■ **EXERCISE DESCRIPTION**: Please reproduce each of the entries below exactly as they appear.

■ **SOURCE DATA**:
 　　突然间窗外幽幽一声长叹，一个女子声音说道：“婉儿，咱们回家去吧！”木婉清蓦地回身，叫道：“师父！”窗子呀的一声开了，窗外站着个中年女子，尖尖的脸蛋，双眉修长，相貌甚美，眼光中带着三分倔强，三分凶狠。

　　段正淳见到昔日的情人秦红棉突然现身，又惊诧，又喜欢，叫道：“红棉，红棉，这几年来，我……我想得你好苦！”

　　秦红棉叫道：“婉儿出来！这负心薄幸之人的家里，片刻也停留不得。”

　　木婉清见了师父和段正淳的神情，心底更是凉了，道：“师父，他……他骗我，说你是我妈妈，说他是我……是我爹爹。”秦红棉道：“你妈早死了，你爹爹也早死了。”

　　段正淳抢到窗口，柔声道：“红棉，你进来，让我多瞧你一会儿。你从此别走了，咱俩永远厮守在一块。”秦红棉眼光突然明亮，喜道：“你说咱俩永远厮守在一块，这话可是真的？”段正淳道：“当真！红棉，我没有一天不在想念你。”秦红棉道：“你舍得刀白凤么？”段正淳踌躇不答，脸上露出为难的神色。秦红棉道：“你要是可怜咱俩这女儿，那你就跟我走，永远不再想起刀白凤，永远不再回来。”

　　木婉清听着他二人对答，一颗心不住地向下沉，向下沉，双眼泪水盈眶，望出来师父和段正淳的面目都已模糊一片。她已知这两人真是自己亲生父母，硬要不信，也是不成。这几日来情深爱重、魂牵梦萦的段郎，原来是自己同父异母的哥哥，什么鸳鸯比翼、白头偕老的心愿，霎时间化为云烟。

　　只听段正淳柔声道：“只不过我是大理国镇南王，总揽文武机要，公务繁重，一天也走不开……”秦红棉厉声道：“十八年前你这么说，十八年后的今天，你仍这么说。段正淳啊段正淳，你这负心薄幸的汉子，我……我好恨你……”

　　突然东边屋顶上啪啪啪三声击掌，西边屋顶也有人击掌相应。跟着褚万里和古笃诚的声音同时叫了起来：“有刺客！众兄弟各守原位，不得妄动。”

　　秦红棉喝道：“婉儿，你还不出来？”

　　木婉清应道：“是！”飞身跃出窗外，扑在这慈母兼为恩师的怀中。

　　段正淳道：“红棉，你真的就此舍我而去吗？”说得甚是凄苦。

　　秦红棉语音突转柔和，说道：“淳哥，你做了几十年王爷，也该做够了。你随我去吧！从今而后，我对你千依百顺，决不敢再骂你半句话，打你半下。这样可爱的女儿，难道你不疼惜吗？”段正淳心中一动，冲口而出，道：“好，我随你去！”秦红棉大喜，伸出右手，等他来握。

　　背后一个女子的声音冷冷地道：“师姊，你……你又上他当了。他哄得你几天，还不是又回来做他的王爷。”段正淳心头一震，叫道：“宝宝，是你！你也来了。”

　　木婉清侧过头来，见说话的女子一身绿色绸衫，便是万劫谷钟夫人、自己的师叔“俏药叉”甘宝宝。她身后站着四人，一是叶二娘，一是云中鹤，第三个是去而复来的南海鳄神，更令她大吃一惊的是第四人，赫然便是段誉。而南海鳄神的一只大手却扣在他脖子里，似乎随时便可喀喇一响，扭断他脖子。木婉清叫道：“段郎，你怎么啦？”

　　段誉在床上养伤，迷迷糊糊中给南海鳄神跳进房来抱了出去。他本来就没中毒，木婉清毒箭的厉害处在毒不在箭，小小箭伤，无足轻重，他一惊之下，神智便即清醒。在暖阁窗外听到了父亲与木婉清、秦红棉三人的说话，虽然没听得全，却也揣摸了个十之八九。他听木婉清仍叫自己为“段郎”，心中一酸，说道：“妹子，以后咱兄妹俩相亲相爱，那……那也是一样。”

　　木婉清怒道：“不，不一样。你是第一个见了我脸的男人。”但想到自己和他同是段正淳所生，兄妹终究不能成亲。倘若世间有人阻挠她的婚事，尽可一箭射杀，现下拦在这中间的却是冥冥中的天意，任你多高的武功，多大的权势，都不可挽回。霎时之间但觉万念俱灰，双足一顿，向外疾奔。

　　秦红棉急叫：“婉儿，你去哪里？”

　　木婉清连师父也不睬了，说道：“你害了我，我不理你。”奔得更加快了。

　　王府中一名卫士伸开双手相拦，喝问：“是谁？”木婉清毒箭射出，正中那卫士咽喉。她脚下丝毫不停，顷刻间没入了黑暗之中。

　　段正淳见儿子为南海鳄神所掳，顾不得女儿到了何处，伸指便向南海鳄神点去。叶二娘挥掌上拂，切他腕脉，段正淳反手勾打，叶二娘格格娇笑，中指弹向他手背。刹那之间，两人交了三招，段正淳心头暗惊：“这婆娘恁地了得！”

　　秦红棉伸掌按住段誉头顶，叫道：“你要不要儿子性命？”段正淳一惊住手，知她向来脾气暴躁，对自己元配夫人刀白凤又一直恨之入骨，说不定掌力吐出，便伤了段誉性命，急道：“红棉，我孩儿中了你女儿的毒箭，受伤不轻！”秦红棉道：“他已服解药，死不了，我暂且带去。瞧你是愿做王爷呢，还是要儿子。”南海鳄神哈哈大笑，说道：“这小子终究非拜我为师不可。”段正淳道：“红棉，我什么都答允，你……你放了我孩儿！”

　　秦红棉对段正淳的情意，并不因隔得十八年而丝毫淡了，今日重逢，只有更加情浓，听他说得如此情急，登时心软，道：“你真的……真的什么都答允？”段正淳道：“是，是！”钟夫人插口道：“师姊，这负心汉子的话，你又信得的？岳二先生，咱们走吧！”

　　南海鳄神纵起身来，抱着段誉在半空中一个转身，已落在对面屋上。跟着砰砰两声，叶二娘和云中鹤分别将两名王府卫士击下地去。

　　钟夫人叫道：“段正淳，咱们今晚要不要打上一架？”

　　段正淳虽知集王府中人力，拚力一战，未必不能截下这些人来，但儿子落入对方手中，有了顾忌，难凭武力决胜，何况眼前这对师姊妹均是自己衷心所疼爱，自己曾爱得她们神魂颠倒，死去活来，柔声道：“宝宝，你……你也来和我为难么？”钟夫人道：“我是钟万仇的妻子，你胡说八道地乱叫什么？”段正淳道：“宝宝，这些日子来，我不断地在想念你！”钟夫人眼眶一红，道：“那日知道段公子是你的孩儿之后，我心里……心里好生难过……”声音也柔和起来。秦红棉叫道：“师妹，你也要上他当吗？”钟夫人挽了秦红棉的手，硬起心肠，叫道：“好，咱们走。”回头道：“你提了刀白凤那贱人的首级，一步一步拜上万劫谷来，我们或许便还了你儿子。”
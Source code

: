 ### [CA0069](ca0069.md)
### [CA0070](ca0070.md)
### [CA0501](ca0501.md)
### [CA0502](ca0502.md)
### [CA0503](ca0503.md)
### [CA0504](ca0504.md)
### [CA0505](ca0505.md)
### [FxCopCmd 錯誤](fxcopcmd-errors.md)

■ **TASK OUTPUT**:
 　　突然间窗外幽幽一声长叹，一个女子声音说道：“婉儿，咱们回家去吧！”木婉清蓦地回身，叫道：“师父！”窗子呀的一声开了，窗外站着个中年女子，尖尖的脸蛋，双眉修长，相貌甚美，眼光中带着三分倔强，三分凶狠。

　　段正淳见到昔日的情人秦红棉突然现身，又惊诧，又喜欢，叫道：“红棉，红棉，这几年来，我……我想得你好苦！”

　　秦红棉叫道：“婉儿出来！这负心薄幸之人的家里，片刻也停留不得。”

　　木婉清见了师父和段正淳的神情，心底更是凉了，道：“师父，他……他骗我，说你是我妈妈，说他是我……是我爹爹。”秦红棉道：“你妈早死了，你爹爹也早死了。”

　　段正淳抢到窗口，柔声道：“红棉，你进来，让我多瞧你一会儿。你从此别走了，咱俩永远厮守在一块。”秦红棉眼光突然明亮，喜道：“你说咱俩永远厮守在一块，这话可是真的？”段正淳道：“当真！红棉，我没有一天不在想念你。”秦红棉道：“你舍得刀白凤么？”段正淳踌躇不答，脸上露出为难的神色。秦红棉道：“你要是可怜咱俩这女儿，那你就跟我走，永远不再想起刀白凤，永远不再回来。”

　　木婉清听着他二人对答，一颗心不住地向下沉，向下沉，双眼泪水盈眶，望出来师父和段正淳的面目都已模糊一片。她已知这两人真是自己亲生父母，硬要不信，也是不成。这几日来情深爱重、魂牵梦萦的段郎，原来是自己同父异母的哥哥，什么鸳鸯比翼、白头偕老的心愿，霎时间化为云烟。

　　只听段正淳柔声道：“只不过我是大理国镇南王，总揽文武机要，公务繁重，一天也走不开……”秦红棉厉声道：“十八年前你这么说，十八年后的今天，你仍这么说。段正淳啊段正淳，你这负心薄幸的汉子，我……我好恨你……”

　　突然东边屋顶上啪啪啪三声击掌，西边屋顶也有人击掌相应。跟着褚万里和古笃诚的声音同时叫了起来：“有刺客！众兄弟各守原位，不得妄动。”

　　秦红棉喝道：“婉儿，你还不出来？”

　　木婉清应道：“是！”飞身跃出窗外，扑在这慈母兼为恩师的怀中。

　　段正淳道：“红棉，你真的就此舍我而去吗？”说得甚是凄苦。

　　秦红棉语音突转柔和，说道：“淳哥，你做了几十年王爷，也该做够了。你随我去吧！从今而后，我对你千依百顺，决不敢再骂你半句话，打你半下。这样可爱的女儿，难道你不疼惜吗？”段正淳心中一动，冲口而出，道：“好，我随你去！”秦红棉大喜，伸出右手，等他来握。

　　背后一个女子的声音冷冷地道：“师姊，你……你又上他当了。他哄得你几天，还不是又回来做他的王爷。”段正淳心头一震，叫道：“宝宝，是你！你也来了。”

　　木婉清侧过头来，见说话的女子一身绿色绸衫，便是万劫谷钟夫人、自己的师叔“俏药叉”甘宝宝。她身后站着四人，一是叶二娘，一是云中鹤，第三个是去而复来的南海鳄神，更令她大吃一惊的是第四人，赫然便是段誉。而南海鳄神的一只大手却扣在他脖子里，似乎随时便可喀喇一响，扭断他脖子。木婉清叫道：“段郎，你怎么啦？”

　　段誉在床上养伤，迷迷糊糊中给南海鳄神跳进房来抱了出去。他本来就没中毒，木婉清毒箭的厉害处在毒不在箭，小小箭伤，无足轻重，他一惊之下，神智便即清醒。在暖阁窗外听到了父亲与木婉清、秦红棉三人的说话，虽然没听得全，却也揣摸了个十之八九。他听木婉清仍叫自己为“段郎”，心中一酸，说道：“妹子，以后咱兄妹俩相亲相爱，那……那也是一样。”

　　木婉清怒道：“不，不一样。你是第一个见了我脸的男人。”但想到自己和他同是段正淳所生，兄妹终究不能成亲。倘若世间有人阻挠她的婚事，尽可一箭射杀，现下拦在这中间的却是冥冥中的天意，任你多高的武功，多大的权势，都不可挽回。霎时之间但觉万念俱灰，双足一顿，向外疾奔。

　　秦红棉急叫：“婉儿，你去哪里？”

　　木婉清连师父也不睬了，说道：“你害了我，我不理你。”奔得更加快了。

　　王府中一名卫士伸开双手相拦，喝问：“是谁？”木婉清毒箭射出，正中那卫士咽喉。她脚下丝毫不停，顷刻间没入了黑暗之中。

　　段正淳见儿子为南海鳄神所掳，顾不得女儿到了何处，伸指便向南海鳄神点去。叶二娘挥掌上拂，切他腕脉，段正淳反手勾打，叶二娘格格娇笑，中指弹向他手背。刹那之间，两人交了三招，段正淳心头暗惊：“这婆娘恁地了得！”

　　秦红棉伸掌按住段誉头顶，叫道：“你要不要儿子性命？”段正淳一惊住手，知她向来脾气暴躁，对自己元配夫人刀白凤又一直恨之入骨，说不定掌力吐出，便伤了段誉性命，急道：“红棉，我孩儿中了你女儿的毒箭，受伤不轻！”秦红棉道：“他已服解药，死不了，我暂且带去。瞧你是愿做王爷呢，还是要儿子。”南海鳄神哈哈大笑，说道：“这小子终究非拜我为师不可。”段正淳道：“红棉，我什么都答允，你……你放了我孩儿！”

　　秦红棉对段正淳的情意，并不因隔得十八年而丝毫淡了，今日重逢，只有更加情浓，听他说得如此情急，登时心软，道：“你真的……真的什么都答允？”段正淳道：“是，是！”钟夫人插口道：“师姊，这负心汉子的话，你又信得的？岳二先生，咱们走吧！”

　　南海鳄神纵起身来，抱着段誉在半空中一个转身，已落在对面屋上。跟着砰砰两声，叶二娘和云中鹤分别将两名王府卫士击下地去。

　　钟夫人叫道：“段正淳，咱们今晚要不要打上一架？”

　　段正淳虽知集王府中人力，拚力一战，未必不能截下这些人来，但儿子落入对方手中，有了顾忌，难凭武力决胜，何况眼前这对师姊妹均是自己衷心所疼爱，自己曾爱得她们神魂颠倒，死去活来，柔声道：“宝宝，你……你也来和我为难么？”钟夫人道：“我是钟万仇的妻子，你胡说八道地乱叫什么？”段正淳道：“宝宝，这些日子来，我不断地在想念你！”钟夫人眼眶一红，道：“那日知道段公子是你的孩儿之后，我心里……心里好生难过……”声音也柔和起来。秦红棉叫道：“师妹，你也要上他当吗？”钟夫人挽了秦红棉的手，硬起心肠，叫道：“好，咱们走。”回头道：“你提了刀白凤那贱人的首级，一步一步拜上万劫谷来，我们或许便还了你儿子。”
Source code

: ### [CA0069](ca0069.md)
### [CA0070](ca0070.md)
### [CA0501](ca0501.md)
### [CA0502](ca0502.md)
### [CA0503](ca0503.md)
### [CA0504](ca0504.md)
### [CA0505](ca0505.md)
### [FxCopCmd 錯誤](fxcopcmd-errors.md)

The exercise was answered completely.